Si sposarono con una cerimonia semplice. Un mese dopo, lei partì con lui per la Corea del Sud. All'aeroporto mi abbracciò e pianse. Piangevo anch'io, in silenzio. Pensavo che sarebbe tornata dopo qualche anno. Non lo fece mai. Passò un anno. Poi dovuto. Poi cinque. Smisi di fare domande. Continuavano ad arrivare solo i soldi: ogni anno, esattamente ottantamila dollari, con un breve messaggio: "Mamma, prenditi cura di te. Sto bene". Quella parola, "bene", era ciò che mi preoccupava di più. Ci sentiamo in videochiamata una volta. Era ancora bellissima, ma il suo sguardo non era più lo stesso. Sempre di fretta. Sempre distante. Le chiesi perché non fosse tornata. Rimase in silenzio, poi disse: "Sono molto impegnata, mamma". Non insistere. A volte le madri diventano codarde per paura di sentire la verità.
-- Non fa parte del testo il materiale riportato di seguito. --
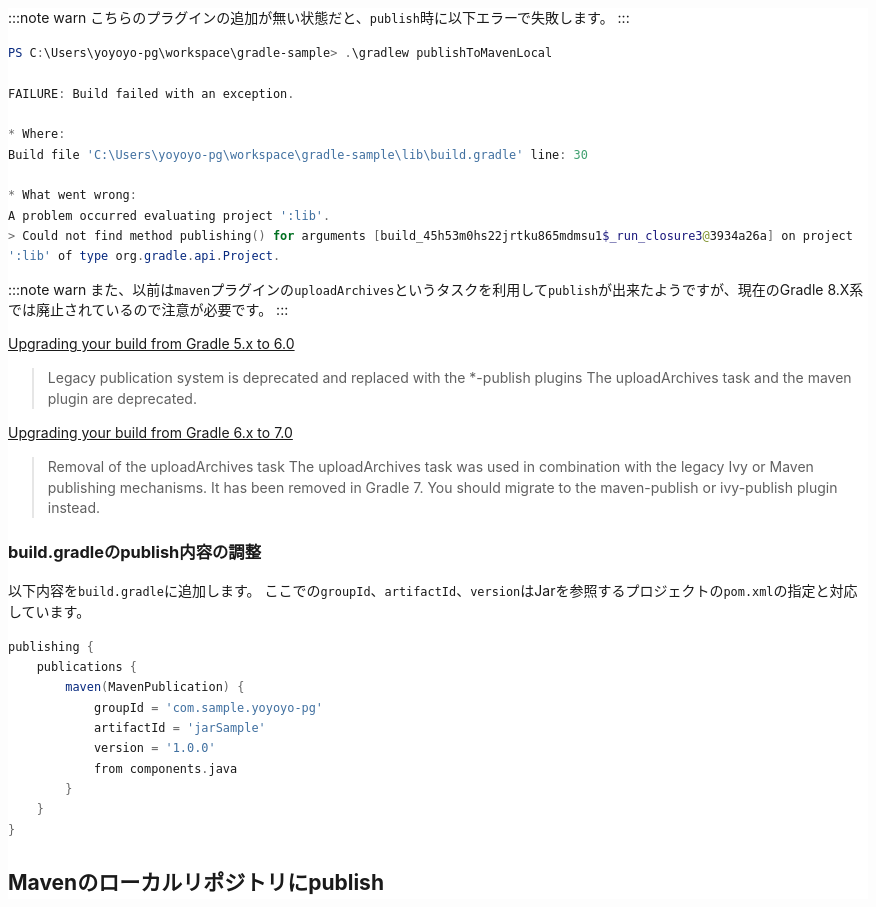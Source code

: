 :::note warn
こちらのプラグインの追加が無い状態だと、`publish`時に以下エラーで失敗します。
:::

```powershell
PS C:\Users\yoyoyo-pg\workspace\gradle-sample> .\gradlew publishToMavenLocal

FAILURE: Build failed with an exception.

* Where:
Build file 'C:\Users\yoyoyo-pg\workspace\gradle-sample\lib\build.gradle' line: 30

* What went wrong:
A problem occurred evaluating project ':lib'.
> Could not find method publishing() for arguments [build_45h53m0hs22jrtku865mdmsu1$_run_closure3@3934a26a] on project ':lib' of type org.gradle.api.Project.
```

:::note warn
また、以前は`maven`プラグインの`uploadArchives`というタスクを利用して`publish`が出来たようですが、現在のGradle 8.X系では廃止されているので注意が必要です。
:::

[Upgrading your build from Gradle 5.x to 6.0](https://docs.gradle.org/current/userguide/upgrading_version_5.html)

> Legacy publication system is deprecated and replaced with the *-publish plugins
The uploadArchives task and the maven plugin are deprecated.

[Upgrading your build from Gradle 6.x to 7.0](https://docs.gradle.org/current/userguide/upgrading_version_6.html)

> Removal of the uploadArchives task
The uploadArchives task was used in combination with the legacy Ivy or Maven publishing mechanisms. It has been removed in Gradle 7. You should migrate to the maven-publish or ivy-publish plugin instead.


### build.gradleのpublish内容の調整

以下内容を`build.gradle`に追加します。
ここでの`groupId`、`artifactId`、`version`はJarを参照するプロジェクトの`pom.xml`の指定と対応しています。

```build.gradle
publishing {
    publications {
        maven(MavenPublication) {
            groupId = 'com.sample.yoyoyo-pg'
            artifactId = 'jarSample'
            version = '1.0.0'
            from components.java
        }
    }
}
```

## Mavenのローカルリポジトリにpublish
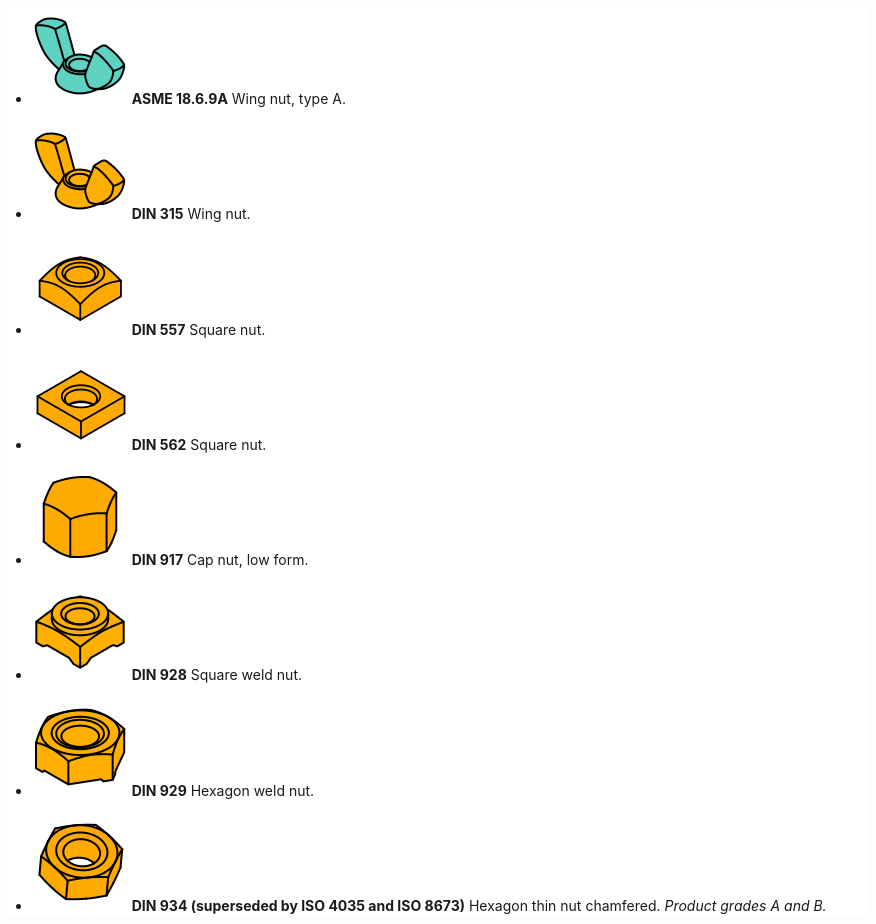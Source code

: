 - ![](/src/assets/images/Fasteners_ASMEB18.6.9A.svg) **ASME 18.6.9A** Wing nut, type A.

- ![](/src/assets/images/Fasteners_DIN315.svg) **DIN 315** Wing nut.

- ![](/src/assets/images/Fasteners_DIN557.svg) **DIN 557** Square nut.

- ![](/src/assets/images/Fasteners_DIN562.svg) **DIN 562** Square nut.

- ![](/src/assets/images/Fasteners_DIN917.svg) **DIN 917** Cap nut, low form.

- ![](/src/assets/images/Fasteners_DIN928.svg) **DIN 928** Square weld nut.

- ![](/src/assets/images/Fasteners_DIN929.svg) **DIN 929** Hexagon weld nut.

- ![](/src/assets/images/Fasteners_ISO4032.svg) **DIN 934 (superseded by ISO 4035 and ISO 8673)** Hexagon thin nut chamfered. _Product grades A and B._
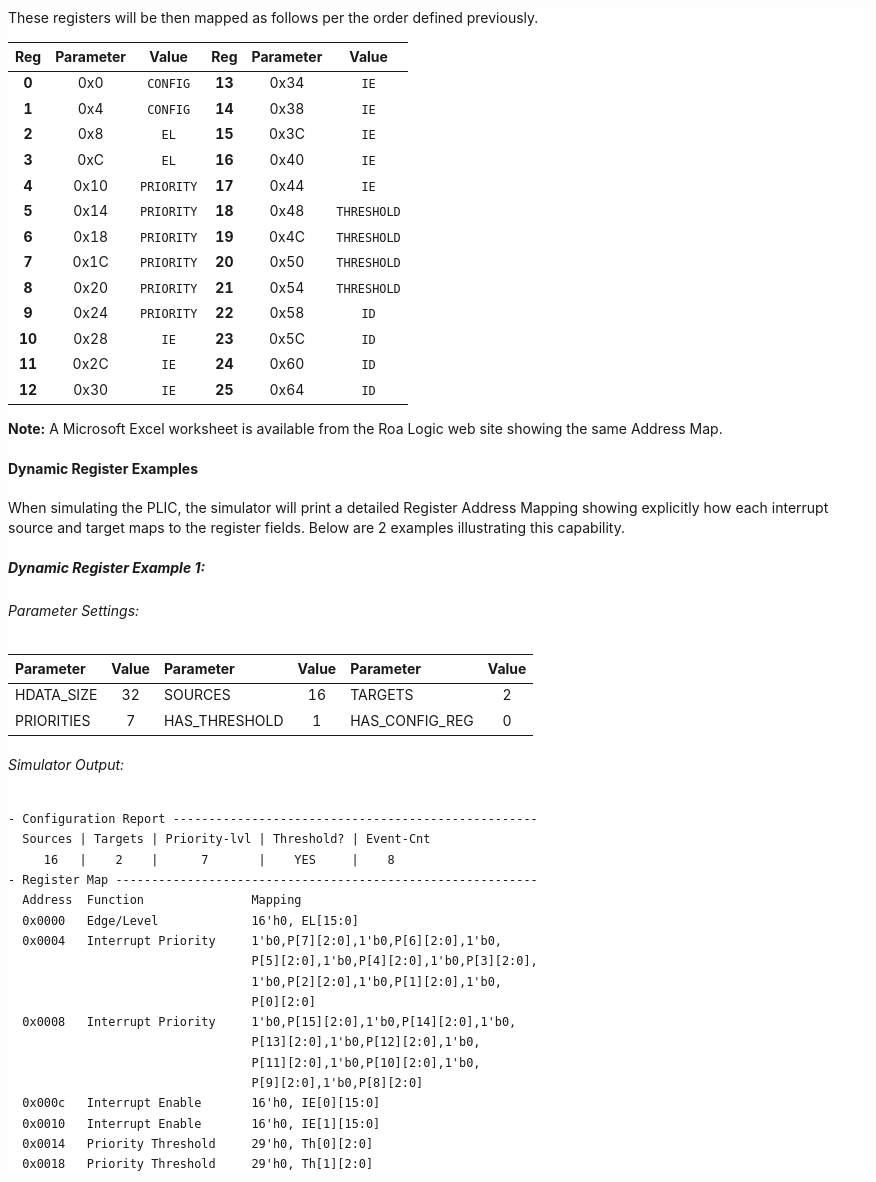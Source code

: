 These registers will be then mapped as follows per the order defined previously.

| **Reg** | **Parameter** |  **Value** | **Reg** | **Parameter** |  **Value**  |
|:-------:|:-------------:|:----------:|:-------:|:-------------:|:-----------:|
|  **0**  |      0x0      |  `CONFIG`  |  **13** |      0x34     |     `IE`    |
|  **1**  |      0x4      |  `CONFIG`  |  **14** |      0x38     |     `IE`    |
|  **2**  |      0x8      |    `EL`    |  **15** |      0x3C     |     `IE`    |
|  **3**  |      0xC      |    `EL`    |  **16** |      0x40     |     `IE`    |
|  **4**  |      0x10     | `PRIORITY` |  **17** |      0x44     |     `IE`    |
|  **5**  |      0x14     | `PRIORITY` |  **18** |      0x48     | `THRESHOLD` |
|  **6**  |      0x18     | `PRIORITY` |  **19** |      0x4C     | `THRESHOLD` |
|  **7**  |      0x1C     | `PRIORITY` |  **20** |      0x50     | `THRESHOLD` |
|  **8**  |      0x20     | `PRIORITY` |  **21** |      0x54     | `THRESHOLD` |
|  **9**  |      0x24     | `PRIORITY` |  **22** |      0x58     |     `ID`    |
|  **10** |      0x28     |    `IE`    |  **23** |      0x5C     |     `ID`    |
|  **11** |      0x2C     |    `IE`    |  **24** |      0x60     |     `ID`    |
|  **12** |      0x30     |    `IE`    |  **25** |      0x64     |     `ID`    |

**Note:** A Microsoft Excel worksheet is available from the Roa Logic web site showing the same Address Map.

#### Dynamic Register Examples

When simulating the PLIC, the simulator will print a detailed Register Address Mapping showing explicitly how each interrupt source and target maps to the register fields. Below are 2 examples illustrating this capability.

##### Dynamic Register Example 1:

###### Parameter Settings:

| **Parameter** | **Value** | **Parameter**  | **Value** | **Parameter**    | **Value** |
|:--------------|:---------:|:---------------|:---------:|:-----------------|:---------:|
| HDATA\_SIZE   |     32    | SOURCES        |     16    | TARGETS          |     2     |
| PRIORITIES    |     7     | HAS\_THRESHOLD |     1     | HAS\_CONFIG\_REG |     0     |

###### Simulator Output:

    - Configuration Report ---------------------------------------------------
      Sources | Targets | Priority-lvl | Threshold? | Event-Cnt
         16   |    2    |      7       |    YES     |    8
    - Register Map -----------------------------------------------------------
      Address  Function               Mapping
      0x0000   Edge/Level             16'h0, EL[15:0]
      0x0004   Interrupt Priority     1'b0,P[7][2:0],1'b0,P[6][2:0],1'b0,
                                      P[5][2:0],1'b0,P[4][2:0],1'b0,P[3][2:0],
                                      1'b0,P[2][2:0],1'b0,P[1][2:0],1'b0,
                                      P[0][2:0]
      0x0008   Interrupt Priority     1'b0,P[15][2:0],1'b0,P[14][2:0],1'b0,
                                      P[13][2:0],1'b0,P[12][2:0],1'b0,
                                      P[11][2:0],1'b0,P[10][2:0],1'b0,
                                      P[9][2:0],1'b0,P[8][2:0]
      0x000c   Interrupt Enable       16'h0, IE[0][15:0]
      0x0010   Interrupt Enable       16'h0, IE[1][15:0]
      0x0014   Priority Threshold     29'h0, Th[0][2:0]
      0x0018   Priority Threshold     29'h0, Th[1][2:0]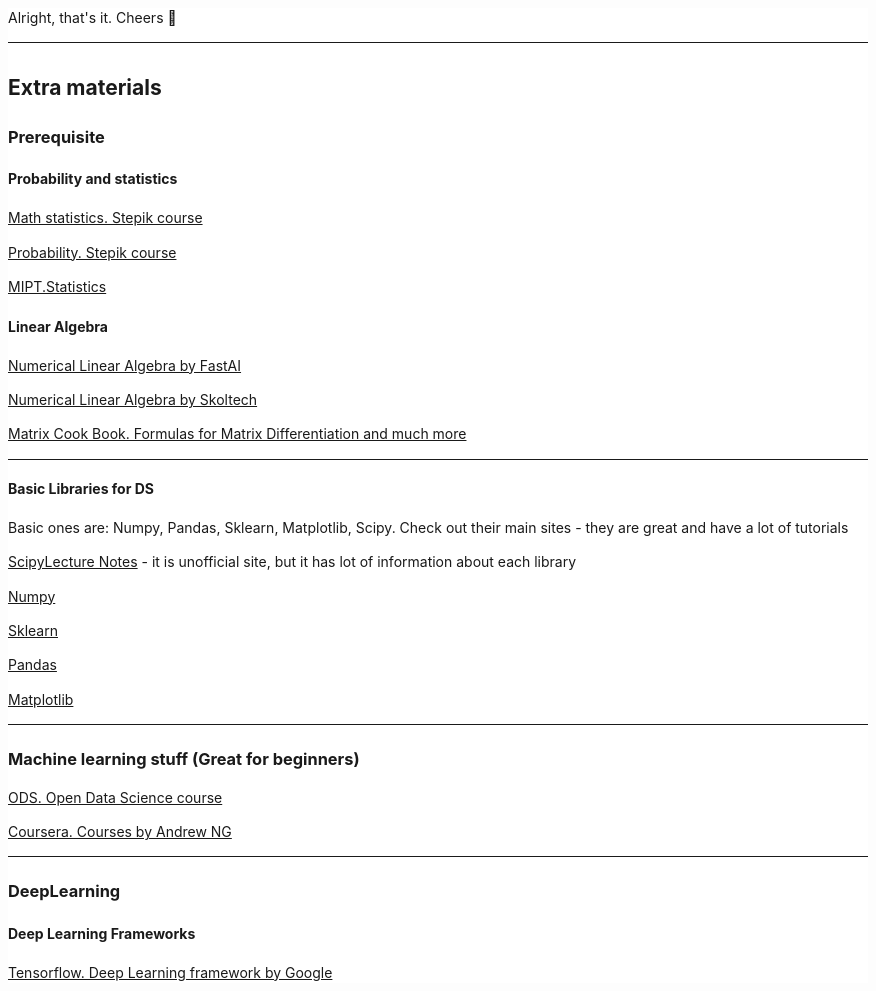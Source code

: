 Alright, that's it. Cheers 🥂

---
## Extra materials
  
### Prerequisite

#### Probability and statistics

[Math statistics. Stepik course](https://stepik.org/course/326/promo)

[Probability. Stepik course](https://stepik.org/course/3089/syllabus)

[MIPT.Statistics](https://mipt-stats.gitlab.io)

#### Linear Algebra

[Numerical Linear Algebra by FastAI](https://github.com/fastai/numerical-linear-algebra)

[Numerical Linear Algebra by Skoltech](https://github.com/oseledets/nla2021)

[Matrix Cook Book. Formulas for Matrix Differentiation and much more](https://www.math.uwaterloo.ca/~hwolkowi/matrixcookbook.pdf)

---
#### Basic Libraries for DS

Basic ones are: Numpy, Pandas, Sklearn, Matplotlib, Scipy. Check out their main sites - they are great and have a lot of tutorials

[ScipyLecture Notes](https://scipy-lectures.org) - it is unofficial site, but it has lot of information about each library

[Numpy](https://numpy.org)

[Sklearn](https://scikit-learn.org)

[Pandas](https://pandas.pydata.org)

[Matplotlib](https://matplotlib.org)

---
### Machine learning stuff (Great for beginners)

[ODS. Open Data Science course](https://habr.com/ru/company/ods/blog/322626/)

[Coursera. Courses by Andrew NG](https://www.coursera.org/courses?query=machine%20learning%20andrew%20ng)

---
### DeepLearning

#### Deep Learning Frameworks

[Tensorflow. Deep Learning framework by Google](https://www.tensorflow.org)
Il tempo passava. La mia casa era migliorata grazie ai soldi che mi mandava. Tutti mi dicevano che ero fortunata. Ma come potevo essere felice mangiando da sola ogni giorno? Ogni Natale, apparecchiavo la tavola per lei. Le preparavo il suo stufato preferito e piangevo in silenzio. Dodici anni. Troppo tempo. Alla fine, presi una decisione: sarei andata in Corea. Non glielo dissi. Per una donna di sessantatré anni che non aveva mai lasciato il paese, era una follia. Ma comprai il biglietto con mano tremante e partii.

Arrivai e presi un taxi per raggiungere il suo indirizzo. Una casa a due piani, silenziosa, troppo silenziosa. Il giardino era grazioso ma senza vita. Bussai. Nessuna risposta. La porta non era chiusa a chiave. Entrai. La casa era pulita, troppo pulita. Nessun segno della presenza di un uomo. Nessun vestito da uomo. Nessun odore di cibo. Salii al piano di sopra. Una stanza con vestiti da donna. Un'altra, come un ufficio, quasi inutilizzata. E l'ultima... mi cedettero le gambe. Scatole, tantissime scatole, piene di soldi. Rimasi senza parole. In quel preciso istante, sentii la porta al piano di sotto aprirsi.